Your objective ▸ In full and without change, retype the records.

Recorded data ▸
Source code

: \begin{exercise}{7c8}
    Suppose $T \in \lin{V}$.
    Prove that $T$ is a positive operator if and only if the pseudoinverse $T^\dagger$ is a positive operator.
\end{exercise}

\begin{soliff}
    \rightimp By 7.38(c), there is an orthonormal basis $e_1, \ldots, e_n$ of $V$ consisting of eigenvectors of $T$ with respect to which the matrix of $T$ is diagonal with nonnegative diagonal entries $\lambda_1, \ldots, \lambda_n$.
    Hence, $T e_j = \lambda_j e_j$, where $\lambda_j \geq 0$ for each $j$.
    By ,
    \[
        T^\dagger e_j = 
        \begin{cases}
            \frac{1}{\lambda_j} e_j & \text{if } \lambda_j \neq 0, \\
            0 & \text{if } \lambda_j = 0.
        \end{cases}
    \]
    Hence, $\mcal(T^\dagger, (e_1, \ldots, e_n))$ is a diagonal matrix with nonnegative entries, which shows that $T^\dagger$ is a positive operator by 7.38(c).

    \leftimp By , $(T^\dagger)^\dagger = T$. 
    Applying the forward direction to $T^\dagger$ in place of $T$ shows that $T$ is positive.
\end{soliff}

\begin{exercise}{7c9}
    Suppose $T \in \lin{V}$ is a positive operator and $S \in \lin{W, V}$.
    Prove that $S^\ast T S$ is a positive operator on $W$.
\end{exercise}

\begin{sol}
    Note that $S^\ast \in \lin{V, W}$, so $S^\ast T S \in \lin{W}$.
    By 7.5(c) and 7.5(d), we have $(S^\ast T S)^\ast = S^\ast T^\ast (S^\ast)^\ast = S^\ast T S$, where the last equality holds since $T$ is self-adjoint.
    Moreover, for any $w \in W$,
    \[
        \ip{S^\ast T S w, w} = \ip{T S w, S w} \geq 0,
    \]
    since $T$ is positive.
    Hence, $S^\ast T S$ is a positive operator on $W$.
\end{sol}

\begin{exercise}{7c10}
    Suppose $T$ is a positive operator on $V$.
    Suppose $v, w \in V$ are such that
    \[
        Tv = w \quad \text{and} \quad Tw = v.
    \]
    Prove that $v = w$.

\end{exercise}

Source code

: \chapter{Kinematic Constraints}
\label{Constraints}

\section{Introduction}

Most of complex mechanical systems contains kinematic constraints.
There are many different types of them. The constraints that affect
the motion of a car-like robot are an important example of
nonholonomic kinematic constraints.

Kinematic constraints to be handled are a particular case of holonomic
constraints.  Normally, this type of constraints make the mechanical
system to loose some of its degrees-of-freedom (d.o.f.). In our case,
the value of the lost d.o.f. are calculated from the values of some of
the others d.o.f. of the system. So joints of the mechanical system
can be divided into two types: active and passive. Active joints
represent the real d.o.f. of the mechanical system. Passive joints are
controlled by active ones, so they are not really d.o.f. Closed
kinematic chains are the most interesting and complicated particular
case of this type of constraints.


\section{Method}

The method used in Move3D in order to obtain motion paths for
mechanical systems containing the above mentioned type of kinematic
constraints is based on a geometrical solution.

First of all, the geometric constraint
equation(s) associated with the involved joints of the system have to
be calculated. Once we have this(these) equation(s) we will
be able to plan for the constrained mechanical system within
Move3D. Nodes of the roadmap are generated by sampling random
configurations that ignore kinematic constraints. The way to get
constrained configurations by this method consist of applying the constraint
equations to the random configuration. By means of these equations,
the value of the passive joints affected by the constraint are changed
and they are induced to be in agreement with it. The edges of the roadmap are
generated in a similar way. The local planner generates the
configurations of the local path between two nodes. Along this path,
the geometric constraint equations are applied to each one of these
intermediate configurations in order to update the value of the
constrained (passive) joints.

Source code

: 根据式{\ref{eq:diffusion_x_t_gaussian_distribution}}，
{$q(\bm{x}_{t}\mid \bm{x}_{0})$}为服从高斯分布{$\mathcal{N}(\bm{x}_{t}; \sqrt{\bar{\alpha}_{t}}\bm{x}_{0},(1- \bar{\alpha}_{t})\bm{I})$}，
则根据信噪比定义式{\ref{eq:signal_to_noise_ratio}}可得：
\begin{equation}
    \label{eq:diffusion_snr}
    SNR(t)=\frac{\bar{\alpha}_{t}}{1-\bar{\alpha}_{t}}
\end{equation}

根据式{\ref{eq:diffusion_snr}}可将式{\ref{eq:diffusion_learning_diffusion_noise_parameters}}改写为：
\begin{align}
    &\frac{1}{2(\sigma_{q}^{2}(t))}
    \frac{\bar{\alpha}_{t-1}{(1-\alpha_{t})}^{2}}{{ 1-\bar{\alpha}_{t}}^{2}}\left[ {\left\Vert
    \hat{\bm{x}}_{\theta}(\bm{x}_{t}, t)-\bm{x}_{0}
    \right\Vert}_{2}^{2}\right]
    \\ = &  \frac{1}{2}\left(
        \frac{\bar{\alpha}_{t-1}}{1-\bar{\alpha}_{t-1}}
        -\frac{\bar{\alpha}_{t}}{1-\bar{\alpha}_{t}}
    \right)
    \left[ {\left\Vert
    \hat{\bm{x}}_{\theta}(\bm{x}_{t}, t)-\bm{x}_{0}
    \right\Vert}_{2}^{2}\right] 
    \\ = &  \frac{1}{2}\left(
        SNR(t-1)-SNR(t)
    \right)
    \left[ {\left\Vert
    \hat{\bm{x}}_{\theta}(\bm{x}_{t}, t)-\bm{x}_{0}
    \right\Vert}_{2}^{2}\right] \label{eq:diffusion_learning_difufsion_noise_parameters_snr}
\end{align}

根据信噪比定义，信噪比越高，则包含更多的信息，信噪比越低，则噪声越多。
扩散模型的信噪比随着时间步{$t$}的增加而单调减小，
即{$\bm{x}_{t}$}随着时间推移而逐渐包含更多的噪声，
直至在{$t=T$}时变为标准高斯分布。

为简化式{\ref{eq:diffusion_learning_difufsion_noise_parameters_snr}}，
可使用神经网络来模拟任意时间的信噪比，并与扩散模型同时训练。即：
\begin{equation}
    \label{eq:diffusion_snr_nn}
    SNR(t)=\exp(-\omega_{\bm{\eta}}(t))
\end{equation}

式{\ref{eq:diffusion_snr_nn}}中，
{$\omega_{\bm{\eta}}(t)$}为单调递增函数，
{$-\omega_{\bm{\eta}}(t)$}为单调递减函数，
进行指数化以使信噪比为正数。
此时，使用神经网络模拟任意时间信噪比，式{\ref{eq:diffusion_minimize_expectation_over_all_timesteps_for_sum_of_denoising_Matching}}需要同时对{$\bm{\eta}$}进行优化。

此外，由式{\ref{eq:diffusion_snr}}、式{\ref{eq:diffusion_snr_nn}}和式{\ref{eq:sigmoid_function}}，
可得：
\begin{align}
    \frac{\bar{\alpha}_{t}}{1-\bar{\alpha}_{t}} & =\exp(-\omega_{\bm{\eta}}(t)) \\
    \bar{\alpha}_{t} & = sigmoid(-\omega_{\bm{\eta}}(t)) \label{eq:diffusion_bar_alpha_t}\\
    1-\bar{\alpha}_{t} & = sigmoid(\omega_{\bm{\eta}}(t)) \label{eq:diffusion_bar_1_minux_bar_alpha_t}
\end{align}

Finished task ▸
Source code

: \begin{exercise}{7c8}
    Suppose $T \in \lin{V}$.
    Prove that $T$ is a positive operator if and only if the pseudoinverse $T^\dagger$ is a positive operator.
\end{exercise}

\begin{soliff}
    \rightimp By 7.38(c), there is an orthonormal basis $e_1, \ldots, e_n$ of $V$ consisting of eigenvectors of $T$ with respect to which the matrix of $T$ is diagonal with nonnegative diagonal entries $\lambda_1, \ldots, \lambda_n$.
    Hence, $T e_j = \lambda_j e_j$, where $\lambda_j \geq 0$ for each $j$.
    By ,
    \[
        T^\dagger e_j = 
        \begin{cases}
            \frac{1}{\lambda_j} e_j & \text{if } \lambda_j \neq 0, \\
            0 & \text{if } \lambda_j = 0.
        \end{cases}
    \]
    Hence, $\mcal(T^\dagger, (e_1, \ldots, e_n))$ is a diagonal matrix with nonnegative entries, which shows that $T^\dagger$ is a positive operator by 7.38(c).

    \leftimp By , $(T^\dagger)^\dagger = T$. 
    Applying the forward direction to $T^\dagger$ in place of $T$ shows that $T$ is positive.
\end{soliff}

\begin{exercise}{7c9}
    Suppose $T \in \lin{V}$ is a positive operator and $S \in \lin{W, V}$.
    Prove that $S^\ast T S$ is a positive operator on $W$.
\end{exercise}

\begin{sol}
    Note that $S^\ast \in \lin{V, W}$, so $S^\ast T S \in \lin{W}$.
    By 7.5(c) and 7.5(d), we have $(S^\ast T S)^\ast = S^\ast T^\ast (S^\ast)^\ast = S^\ast T S$, where the last equality holds since $T$ is self-adjoint.
    Moreover, for any $w \in W$,
    \[
        \ip{S^\ast T S w, w} = \ip{T S w, S w} \geq 0,
    \]
    since $T$ is positive.
    Hence, $S^\ast T S$ is a positive operator on $W$.
\end{sol}

\begin{exercise}{7c10}
    Suppose $T$ is a positive operator on $V$.
    Suppose $v, w \in V$ are such that
    \[
        Tv = w \quad \text{and} \quad Tw = v.
    \]
    Prove that $v = w$.

\end{exercise}

Source code

: \chapter{Kinematic Constraints}
\label{Constraints}

\section{Introduction}

Most of complex mechanical systems contains kinematic constraints.
There are many different types of them. The constraints that affect
the motion of a car-like robot are an important example of
nonholonomic kinematic constraints.

Kinematic constraints to be handled are a particular case of holonomic
constraints.  Normally, this type of constraints make the mechanical
system to loose some of its degrees-of-freedom (d.o.f.). In our case,
the value of the lost d.o.f. are calculated from the values of some of
the others d.o.f. of the system. So joints of the mechanical system
can be divided into two types: active and passive. Active joints
represent the real d.o.f. of the mechanical system. Passive joints are
controlled by active ones, so they are not really d.o.f. Closed
kinematic chains are the most interesting and complicated particular
case of this type of constraints.


\section{Method}

The method used in Move3D in order to obtain motion paths for
mechanical systems containing the above mentioned type of kinematic
constraints is based on a geometrical solution.

First of all, the geometric constraint
equation(s) associated with the involved joints of the system have to
be calculated. Once we have this(these) equation(s) we will
be able to plan for the constrained mechanical system within
Move3D. Nodes of the roadmap are generated by sampling random
configurations that ignore kinematic constraints. The way to get
constrained configurations by this method consist of applying the constraint
equations to the random configuration. By means of these equations,
the value of the passive joints affected by the constraint are changed
and they are induced to be in agreement with it. The edges of the roadmap are
generated in a similar way. The local planner generates the
configurations of the local path between two nodes. Along this path,
the geometric constraint equations are applied to each one of these
intermediate configurations in order to update the value of the
constrained (passive) joints.

Source code

: 根据式{\ref{eq:diffusion_x_t_gaussian_distribution}}，
{$q(\bm{x}_{t}\mid \bm{x}_{0})$}为服从高斯分布{$\mathcal{N}(\bm{x}_{t}; \sqrt{\bar{\alpha}_{t}}\bm{x}_{0},(1- \bar{\alpha}_{t})\bm{I})$}，
则根据信噪比定义式{\ref{eq:signal_to_noise_ratio}}可得：
\begin{equation}
    \label{eq:diffusion_snr}
    SNR(t)=\frac{\bar{\alpha}_{t}}{1-\bar{\alpha}_{t}}
\end{equation}

根据式{\ref{eq:diffusion_snr}}可将式{\ref{eq:diffusion_learning_diffusion_noise_parameters}}改写为：
\begin{align}
    &\frac{1}{2(\sigma_{q}^{2}(t))}
    \frac{\bar{\alpha}_{t-1}{(1-\alpha_{t})}^{2}}{{ 1-\bar{\alpha}_{t}}^{2}}\left[ {\left\Vert
    \hat{\bm{x}}_{\theta}(\bm{x}_{t}, t)-\bm{x}_{0}
    \right\Vert}_{2}^{2}\right]
    \\ = &  \frac{1}{2}\left(
        \frac{\bar{\alpha}_{t-1}}{1-\bar{\alpha}_{t-1}}
        -\frac{\bar{\alpha}_{t}}{1-\bar{\alpha}_{t}}
    \right)
    \left[ {\left\Vert
    \hat{\bm{x}}_{\theta}(\bm{x}_{t}, t)-\bm{x}_{0}
    \right\Vert}_{2}^{2}\right] 
    \\ = &  \frac{1}{2}\left(
        SNR(t-1)-SNR(t)
    \right)
    \left[ {\left\Vert
    \hat{\bm{x}}_{\theta}(\bm{x}_{t}, t)-\bm{x}_{0}
    \right\Vert}_{2}^{2}\right] \label{eq:diffusion_learning_difufsion_noise_parameters_snr}
\end{align}

根据信噪比定义，信噪比越高，则包含更多的信息，信噪比越低，则噪声越多。
扩散模型的信噪比随着时间步{$t$}的增加而单调减小，
即{$\bm{x}_{t}$}随着时间推移而逐渐包含更多的噪声，
直至在{$t=T$}时变为标准高斯分布。

为简化式{\ref{eq:diffusion_learning_difufsion_noise_parameters_snr}}，
可使用神经网络来模拟任意时间的信噪比，并与扩散模型同时训练。即：
\begin{equation}
    \label{eq:diffusion_snr_nn}
    SNR(t)=\exp(-\omega_{\bm{\eta}}(t))
\end{equation}

式{\ref{eq:diffusion_snr_nn}}中，
{$\omega_{\bm{\eta}}(t)$}为单调递增函数，
{$-\omega_{\bm{\eta}}(t)$}为单调递减函数，
进行指数化以使信噪比为正数。
此时，使用神经网络模拟任意时间信噪比，式{\ref{eq:diffusion_minimize_expectation_over_all_timesteps_for_sum_of_denoising_Matching}}需要同时对{$\bm{\eta}$}进行优化。

此外，由式{\ref{eq:diffusion_snr}}、式{\ref{eq:diffusion_snr_nn}}和式{\ref{eq:sigmoid_function}}，
可得：
\begin{align}
    \frac{\bar{\alpha}_{t}}{1-\bar{\alpha}_{t}} & =\exp(-\omega_{\bm{\eta}}(t)) \\
    \bar{\alpha}_{t} & = sigmoid(-\omega_{\bm{\eta}}(t)) \label{eq:diffusion_bar_alpha_t}\\
    1-\bar{\alpha}_{t} & = sigmoid(\omega_{\bm{\eta}}(t)) \label{eq:diffusion_bar_1_minux_bar_alpha_t}
\end{align}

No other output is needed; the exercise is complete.